*DATA EXCERPTS:*
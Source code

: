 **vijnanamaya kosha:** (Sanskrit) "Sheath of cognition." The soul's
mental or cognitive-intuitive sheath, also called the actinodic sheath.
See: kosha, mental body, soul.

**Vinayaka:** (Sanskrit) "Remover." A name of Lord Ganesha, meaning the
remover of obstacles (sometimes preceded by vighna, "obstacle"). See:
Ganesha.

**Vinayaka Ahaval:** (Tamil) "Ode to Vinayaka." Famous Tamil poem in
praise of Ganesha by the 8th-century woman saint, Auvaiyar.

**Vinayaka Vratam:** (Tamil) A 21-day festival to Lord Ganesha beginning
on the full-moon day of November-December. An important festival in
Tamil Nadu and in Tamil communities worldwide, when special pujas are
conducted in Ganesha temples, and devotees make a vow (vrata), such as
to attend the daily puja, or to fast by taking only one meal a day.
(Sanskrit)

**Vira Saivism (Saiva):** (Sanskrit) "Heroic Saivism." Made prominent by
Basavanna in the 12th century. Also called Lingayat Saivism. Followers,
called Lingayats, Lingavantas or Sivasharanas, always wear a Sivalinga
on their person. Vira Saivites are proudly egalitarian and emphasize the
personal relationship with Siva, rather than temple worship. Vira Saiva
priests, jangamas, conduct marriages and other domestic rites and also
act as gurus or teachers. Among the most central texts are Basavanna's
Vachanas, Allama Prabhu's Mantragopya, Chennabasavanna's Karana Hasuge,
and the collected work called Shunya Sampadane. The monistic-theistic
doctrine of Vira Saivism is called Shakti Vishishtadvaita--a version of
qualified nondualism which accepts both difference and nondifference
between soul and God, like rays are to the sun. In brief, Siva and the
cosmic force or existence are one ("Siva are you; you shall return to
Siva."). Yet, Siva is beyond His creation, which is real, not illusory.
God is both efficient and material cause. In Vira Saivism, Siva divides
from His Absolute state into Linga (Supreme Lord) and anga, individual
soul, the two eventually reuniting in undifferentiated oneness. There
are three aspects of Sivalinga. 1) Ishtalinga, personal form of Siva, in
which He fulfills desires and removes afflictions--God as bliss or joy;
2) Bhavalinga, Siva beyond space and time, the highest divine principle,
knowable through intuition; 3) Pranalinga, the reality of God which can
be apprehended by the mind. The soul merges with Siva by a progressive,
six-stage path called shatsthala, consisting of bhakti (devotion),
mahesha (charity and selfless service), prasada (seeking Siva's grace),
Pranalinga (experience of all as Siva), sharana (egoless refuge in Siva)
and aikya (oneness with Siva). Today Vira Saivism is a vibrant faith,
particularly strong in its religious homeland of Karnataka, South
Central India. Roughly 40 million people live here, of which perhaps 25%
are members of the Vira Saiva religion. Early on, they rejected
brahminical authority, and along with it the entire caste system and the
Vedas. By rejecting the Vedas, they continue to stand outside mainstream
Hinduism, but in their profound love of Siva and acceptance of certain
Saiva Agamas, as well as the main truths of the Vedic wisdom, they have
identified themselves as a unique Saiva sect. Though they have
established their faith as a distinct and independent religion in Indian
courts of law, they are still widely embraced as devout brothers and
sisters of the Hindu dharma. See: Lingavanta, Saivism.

*PROMPT:*
Whenever a line in the records contains the word "personal", copy that line.

*REPLY TO THE EXERCISE:*
personal relationship with Siva, rather than temple worship. Vira Saiva
are three aspects of Sivalinga. 1) Ishtalinga, personal form of Siva, in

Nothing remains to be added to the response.